肝細胞培養試劑盒是以免疫學反應為基礎，將抗原、抗體的特異性反應與酶對底物的催化作用相結合起來的一種敏感性很高的試驗技術。免疫酶技術是將酶標記在抗體/抗原分子上，形成酶標抗體/酶標抗原，稱為酶結合物。該酶結合物的酶在免疫反應后，作用于底物使之呈色，根據顏色的有無和深淺，定位或定量抗原/抗體。

 

　　今天小編要與大家分享的是肝細胞培養試劑盒的操作步驟：

 

　　1、標本的采集及保存：

 

　　（1）血清：全血標本請于室溫放置2小時或4℃經過一夜夜后于1000xg離心20分鐘，取上清即可檢測，或將標本放于-20℃或-80℃保存，但應避免反復凍融。

 

　　（2）血漿：可用EDTA或肝素作為抗凝劑，標本采集后30分鐘內于2-8°C1000xg離心15分鐘，或將標本放于-20℃或-80℃保存，但應避免反復凍融。

 

　　（3）細胞培養物上清或其它生物標本：請1000xg離心20分鐘，取上清即可檢測，或將標本放于-20℃或-80℃保存，但應避免反復凍融。

 

　　（4）樣本處理：血清或血漿標本推薦稀釋10，000倍。

 

　　2、試劑的準備：

 

　　按試劑盒說明書的要求準備實驗中需用的試劑，胰島素elisa試劑盒中用的蒸餾水或去離子水，包括用于洗滌的，應為新鮮的和高質量的，自配的緩沖液應用pH計測量較正，從冰箱中取出的試驗用試劑應待溫度與室溫平衡后使用。試劑盒中本次試驗不需用的部分應及時放回冰箱保存。

 

　　3、加樣：

 

　　分別設空白孔、標準孔、待測樣品孔。在酶標包被板上標準品準確加樣50μl，待測樣品孔中先加樣品稀釋液40μl，然后再加待測樣品10μl。
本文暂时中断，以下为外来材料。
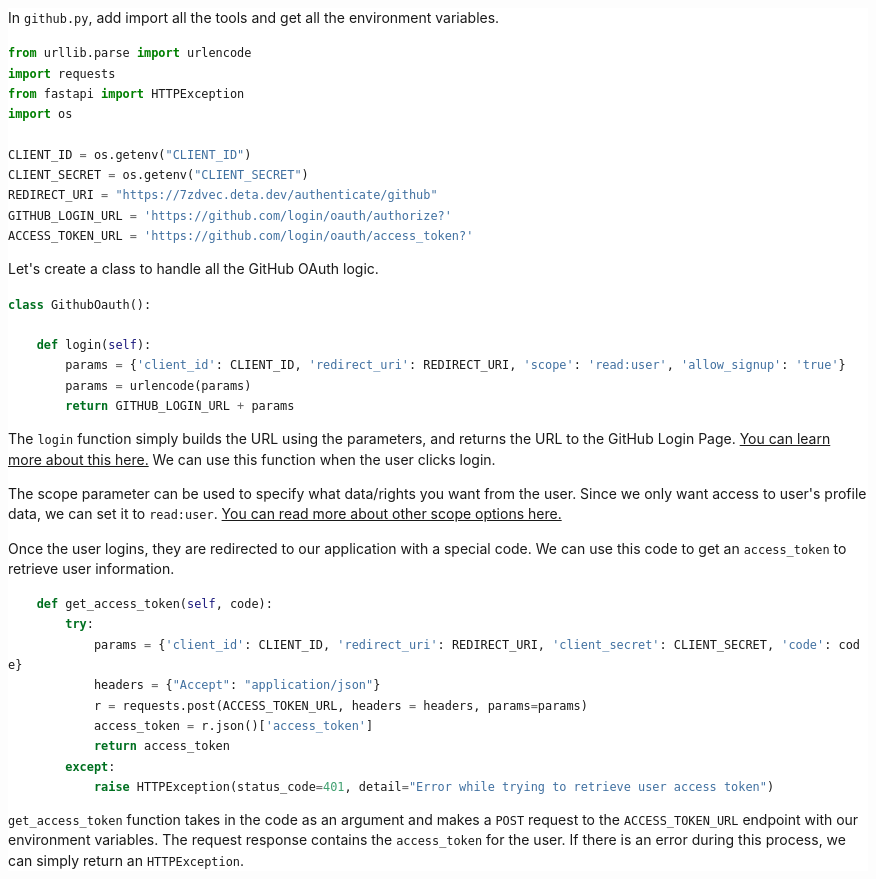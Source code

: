 In `github.py`, add import all the tools and get all the environment variables.

```python
from urllib.parse import urlencode
import requests
from fastapi import HTTPException
import os

CLIENT_ID = os.getenv("CLIENT_ID")
CLIENT_SECRET = os.getenv("CLIENT_SECRET")
REDIRECT_URI = "https://7zdvec.deta.dev/authenticate/github"
GITHUB_LOGIN_URL = 'https://github.com/login/oauth/authorize?'
ACCESS_TOKEN_URL = 'https://github.com/login/oauth/access_token?'
```

Let's create a class to handle all the GitHub OAuth logic.

```python
class GithubOauth():
    
    def login(self):
        params = {'client_id': CLIENT_ID, 'redirect_uri': REDIRECT_URI, 'scope': 'read:user', 'allow_signup': 'true'}
        params = urlencode(params)
        return GITHUB_LOGIN_URL + params
```

The `login` function simply builds the URL using the parameters, and returns the URL to the GitHub Login Page. [You can learn more about this here.](https://docs.github.com/en/developers/apps/authorizing-oauth-apps#1-request-a-users-github-identity)
We can use this function when the user clicks login. 

The scope parameter can be used to specify what data/rights you want from the user. Since we only want access to user's profile data, we can set it to `read:user`. [You can read more about other scope options here.](https://docs.github.com/en/developers/apps/scopes-for-oauth-apps)


Once the user logins, they are redirected to our application with a special code. We can use this code to get an `access_token` to retrieve user information.

```python
    def get_access_token(self, code):
        try:
            params = {'client_id': CLIENT_ID, 'redirect_uri': REDIRECT_URI, 'client_secret': CLIENT_SECRET, 'code': code}
            headers = {"Accept": "application/json"}
            r = requests.post(ACCESS_TOKEN_URL, headers = headers, params=params)
            access_token = r.json()['access_token']
            return access_token
        except:
            raise HTTPException(status_code=401, detail="Error while trying to retrieve user access token")
```

`get_access_token` function takes in the code as an argument and makes a `POST` request to the `ACCESS_TOKEN_URL` endpoint with our environment variables. The request response contains the `access_token` for the user. If there is an error during this process, we can simply return an `HTTPException`. 
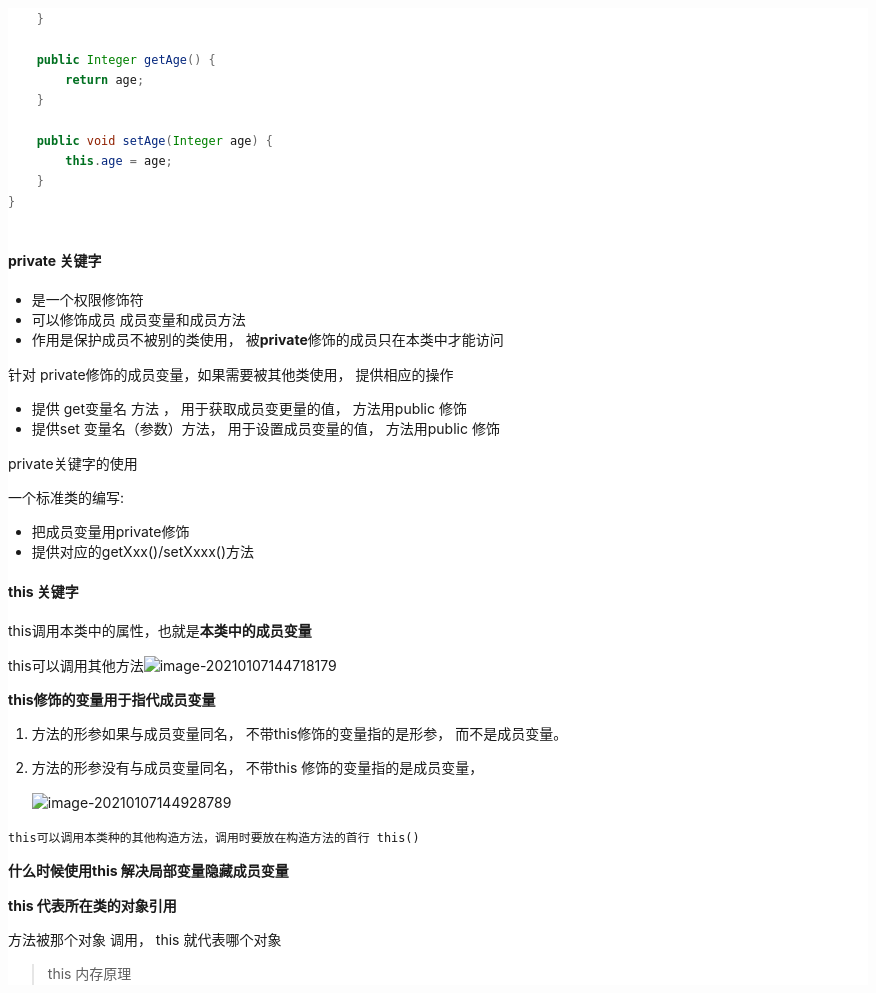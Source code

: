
 ```java
    }

    public Integer getAge() {
        return age;
    }

    public void setAge(Integer age) {
        this.age = age;
    }
}
 
```

#### private 关键字

-  是一个权限修饰符
-  可以修饰成员 成员变量和成员方法
-  作用是保护成员不被别的类使用， 被**private**修饰的成员只在本类中才能访问

针对 private修饰的成员变量，如果需要被其他类使用， 提供相应的操作 

- 提供 get变量名 方法 ， 用于获取成员变更量的值， 方法用public 修饰
- 提供set 变量名（参数）方法， 用于设置成员变量的值， 方法用public 修饰

private关键字的使用

 一个标准类的编写:

- 把成员变量用private修饰
- 提供对应的getXxx()/setXxxx()方法

####  this 关键字

this调用本类中的属性，也就是**本类中的成员变量**

 this可以调用其他方法![image-20210107144718179](C:\Users\Hanpengr\AppData\Roaming\Typora\typora-user-images\image-20210107144718179.png)

**this修饰的变量用于指代成员变量**

1. 方法的形参如果与成员变量同名， 不带this修饰的变量指的是形参， 而不是成员变量。

2. 方法的形参没有与成员变量同名， 不带this 修饰的变量指的是成员变量，

   ![image-20210107144928789](C:\Users\Hanpengr\AppData\Roaming\Typora\typora-user-images\image-20210107144928789.png)

```
this可以调用本类种的其他构造方法，调用时要放在构造方法的首行 this() 
```

  **什么时候使用this  解决局部变量隐藏成员变量**

**this 代表所在类的对象引用**

方法被那个对象 调用， this 就代表哪个对象 

> this 内存原理
>
> 
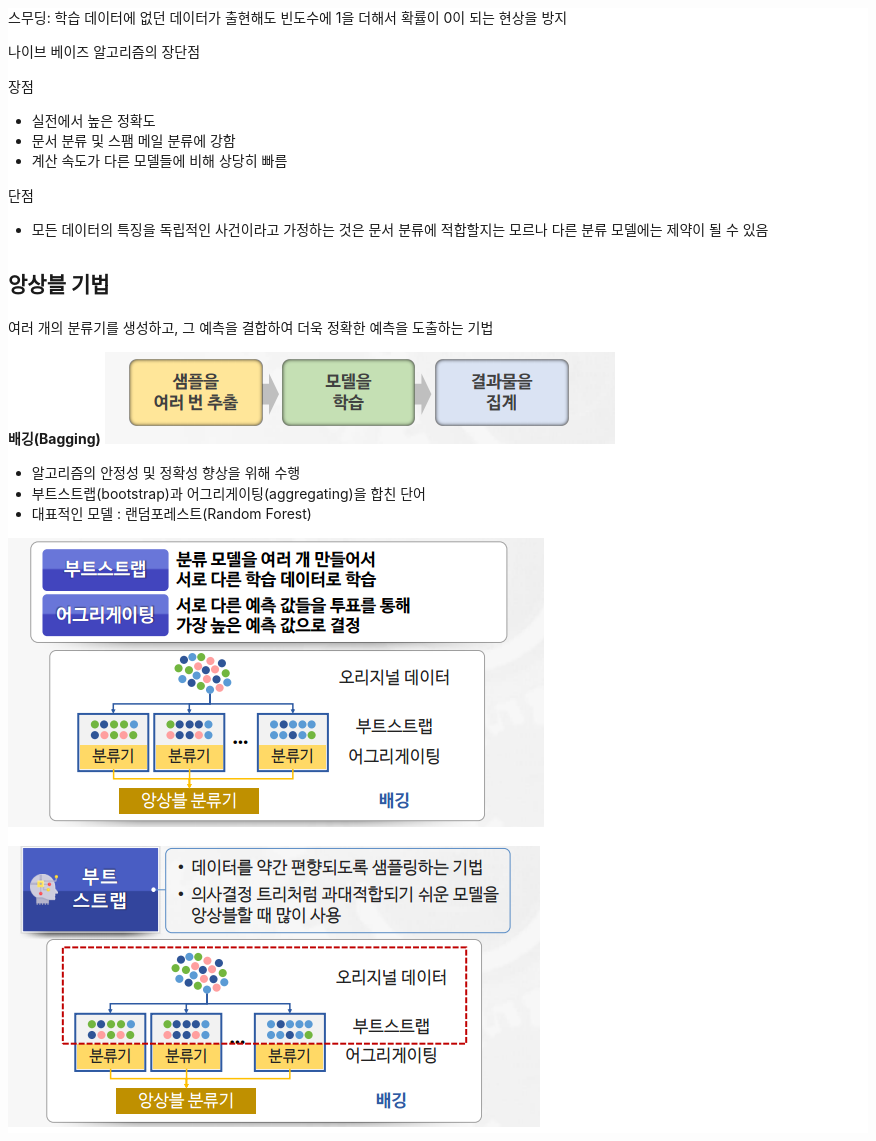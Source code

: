 스무딩: 학습 데이터에 없던 데이터가 출현해도 빈도수에 1을 더해서 확률이 0이 되는 현상을 방지

나이브 베이즈 알고리즘의 장단점

장점
- 실전에서 높은 정확도
- 문서 분류 및 스팸 메일 분류에 강함
- 계산 속도가 다른 모델들에 비해 상당히 빠름

단점
- 모든 데이터의 특징을 독립적인 사건이라고 가정하는 것은 문서 분류에 적합할지는 모르나 다른 분류 모델에는 제약이 될 수 있음

## 앙상블 기법
여러 개의 분류기를 생성하고, 
그 예측을 결합하여
더욱 정확한 예측을 도출하는 기법

**배깅(Bagging)**
![png](/assets/images/220409/220409_19.png)

- 알고리즘의 안정성 및 정확성 향상을 위해 수행
- 부트스트랩(bootstrap)과 어그리게이팅(aggregating)을 합친 단어
- 대표적인 모델 : 랜덤포레스트(Random Forest)

![png](/assets/images/220409/220409_20.png)

![png](/assets/images/220409/220409_21.png)
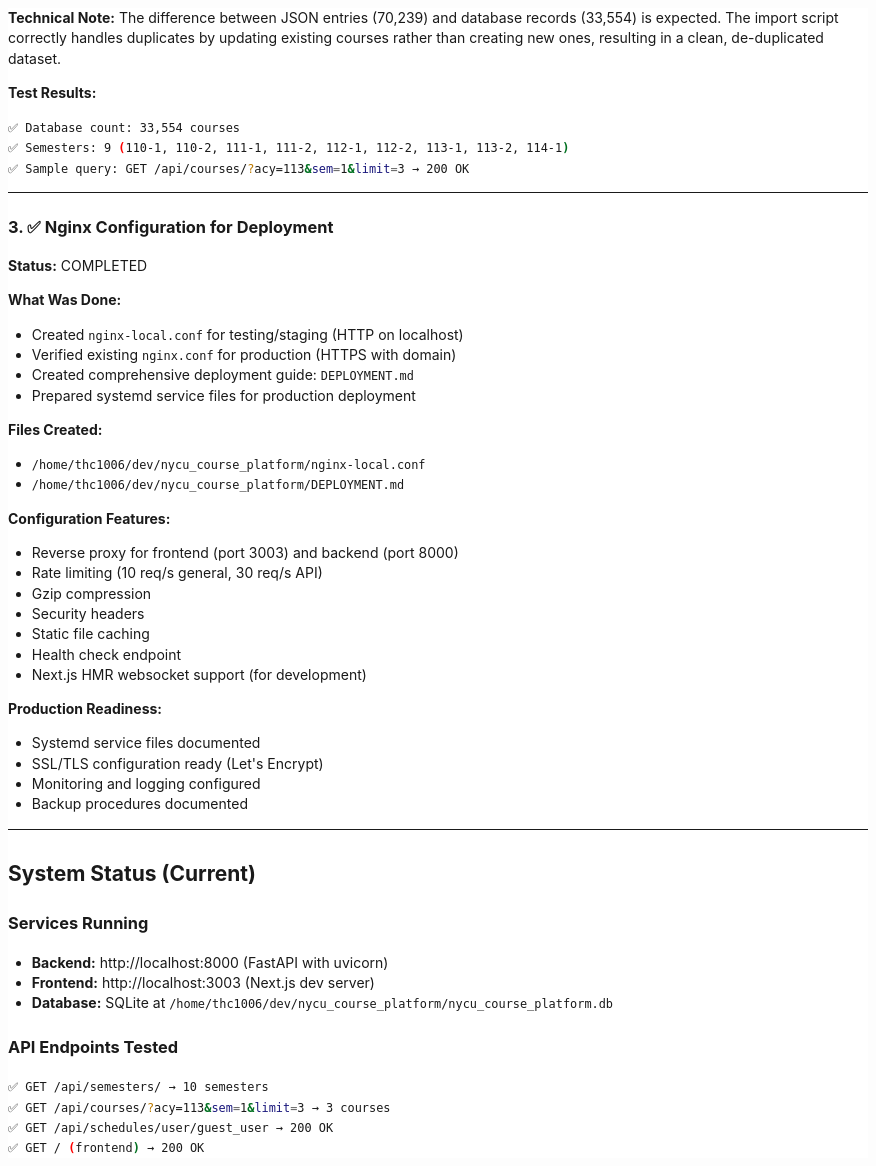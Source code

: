 **Technical Note:**
The difference between JSON entries (70,239) and database records (33,554) is expected.
The import script correctly handles duplicates by updating existing courses rather than
creating new ones, resulting in a clean, de-duplicated dataset.

**Test Results:**
```bash
✅ Database count: 33,554 courses
✅ Semesters: 9 (110-1, 110-2, 111-1, 111-2, 112-1, 112-2, 113-1, 113-2, 114-1)
✅ Sample query: GET /api/courses/?acy=113&sem=1&limit=3 → 200 OK
```

---

### 3. ✅ Nginx Configuration for Deployment
**Status:** COMPLETED

**What Was Done:**
- Created `nginx-local.conf` for testing/staging (HTTP on localhost)
- Verified existing `nginx.conf` for production (HTTPS with domain)
- Created comprehensive deployment guide: `DEPLOYMENT.md`
- Prepared systemd service files for production deployment

**Files Created:**
- `/home/thc1006/dev/nycu_course_platform/nginx-local.conf`
- `/home/thc1006/dev/nycu_course_platform/DEPLOYMENT.md`

**Configuration Features:**
- Reverse proxy for frontend (port 3003) and backend (port 8000)
- Rate limiting (10 req/s general, 30 req/s API)
- Gzip compression
- Security headers
- Static file caching
- Health check endpoint
- Next.js HMR websocket support (for development)

**Production Readiness:**
- Systemd service files documented
- SSL/TLS configuration ready (Let's Encrypt)
- Monitoring and logging configured
- Backup procedures documented

---

## System Status (Current)

### Services Running
- **Backend:** http://localhost:8000 (FastAPI with uvicorn)
- **Frontend:** http://localhost:3003 (Next.js dev server)
- **Database:** SQLite at `/home/thc1006/dev/nycu_course_platform/nycu_course_platform.db`

### API Endpoints Tested
```bash
✅ GET /api/semesters/ → 10 semesters
✅ GET /api/courses/?acy=113&sem=1&limit=3 → 3 courses
✅ GET /api/schedules/user/guest_user → 200 OK
✅ GET / (frontend) → 200 OK
```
加樣將樣品加于酶標板孔底部，盡量不觸及孔壁，輕輕晃動混勻。

 

　　4、溫育：

 

　　用封板膜封板后置37℃溫育30分鐘。

 

　　5、洗滌：

 

　　小心揭掉封板膜，棄去液體，甩干，每孔加滿洗滌液，靜置30秒后棄去，如此重復5次，拍干。

 

　　6、顯色：

 

　　每孔先加入顯色劑A50μl，再加入顯色劑B50μl，輕輕震蕩混勻，37℃避光顯色15分鐘.

 

　　7、測定：

 

　　以空白空調零，450nm波長依序測量各孔的吸光度（OD值）。測定應在加終止液后15分鐘以內進行。